Prompt :: Show, from the records below, all lines that contain the word "perilla".

Provided information ::

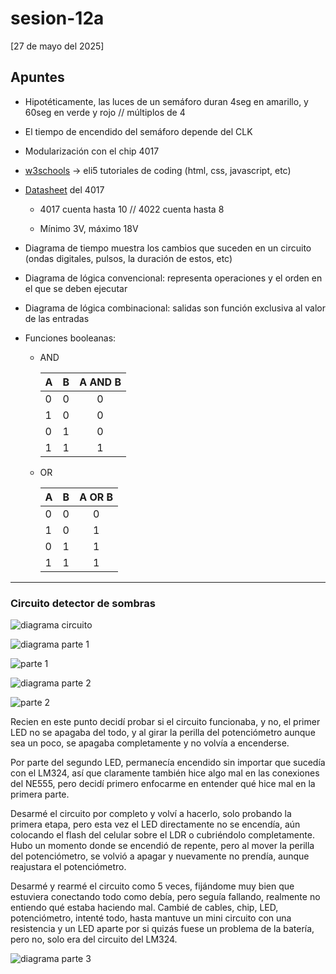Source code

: # sesion-12a

[27 de mayo del 2025]

## Apuntes

- Hipotéticamente, las luces de un semáforo duran 4seg en amarillo, y 60seg en verde y rojo // múltiplos de 4

- El tiempo de encendido del semáforo depende del CLK

- Modularización con el chip 4017

- [w3schools](https://www.w3schools.com/) &rarr; eli5 tutoriales de coding (html, css, javascript, etc)

- [Datasheet](https://www.ti.com/lit/ds/symlink/cd4017b-mil.pdf?ts=1749183819738) del 4017

  - 4017 cuenta hasta 10 // 4022 cuenta hasta 8

  - Mínimo 3V, máximo 18V

- Diagrama de tiempo muestra los cambios que suceden en un circuito (ondas digitales, pulsos, la duración de estos, etc)

- Diagrama de lógica convencional: representa operaciones y el orden en el que se deben ejecutar

- Diagrama de lógica combinacional: salidas son función exclusiva al valor de las entradas

- Funciones booleanas:

  - AND

    |A|B|A AND B|
    |--|--|:--:|
    |0|0|0|
    |1|0|0|
    |0|1|0|
    |1|1|1|

  - OR

    |A|B|A OR B|
    |--|--|:--:|
    |0|0|0|
    |1|0|1|
    |0|1|1|
    |1|1|1|

***

### Circuito detector de sombras

![diagrama circuito](./archivos/detectordesombras.png)

![diagrama parte 1](./archivos/dss_pt1.png)

![parte 1](./archivos/circuito_pt1.png)

![diagrama parte 2](./archivos/dss_pt2.png)

![parte 2](./archivos/circuito_pt2.png)

Recien en este punto decidí probar si el circuito funcionaba, y no, el primer LED no se apagaba del todo, y al girar la perilla del potenciómetro aunque sea un poco, se apagaba completamente y no volvía a encenderse.

Por parte del segundo LED, permanecía encendido sin importar que sucedía con el LM324, así que claramente también hice algo mal en las conexiones del NE555, pero decidí primero enfocarme en entender qué hice mal en la primera parte.

Desarmé el circuito por completo y volví a hacerlo, solo probando la primera etapa, pero esta vez el LED directamente no se encendía, aún colocando el flash del celular sobre el LDR o cubriéndolo completamente. Hubo un momento donde se encendió de repente, pero al mover la perilla del potenciómetro, se volvió a apagar y nuevamente no prendía, aunque reajustara el potenciómetro.

Desarmé y rearmé el circuito como 5 veces, fijándome muy bien que estuviera conectando todo como debía, pero seguía fallando, realmente no entiendo qué estaba haciendo mal. Cambié de cables, chip, LED, potenciómetro, intenté todo, hasta mantuve un mini circuito con una resistencia y un LED aparte por si quizás fuese un problema de la batería, pero no, solo era del circuito del LM324.

![diagrama parte 3](./archivos/dss_pt3.png)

Result for this task ::
Recien en este punto decidí probar si el circuito funcionaba, y no, el primer LED no se apagaba del todo, y al girar la perilla del potenciómetro aunque sea un poco, se apagaba completamente y no volvía a encenderse.
Desarmé el circuito por completo y volví a hacerlo, solo probando la primera etapa, pero esta vez el LED directamente no se encendía, aún colocando el flash del celular sobre el LDR o cubriéndolo completamente. Hubo un momento donde se encendió de repente, pero al mover la perilla del potenciómetro, se volvió a apagar y nuevamente no prendía, aunque reajustara el potenciómetro.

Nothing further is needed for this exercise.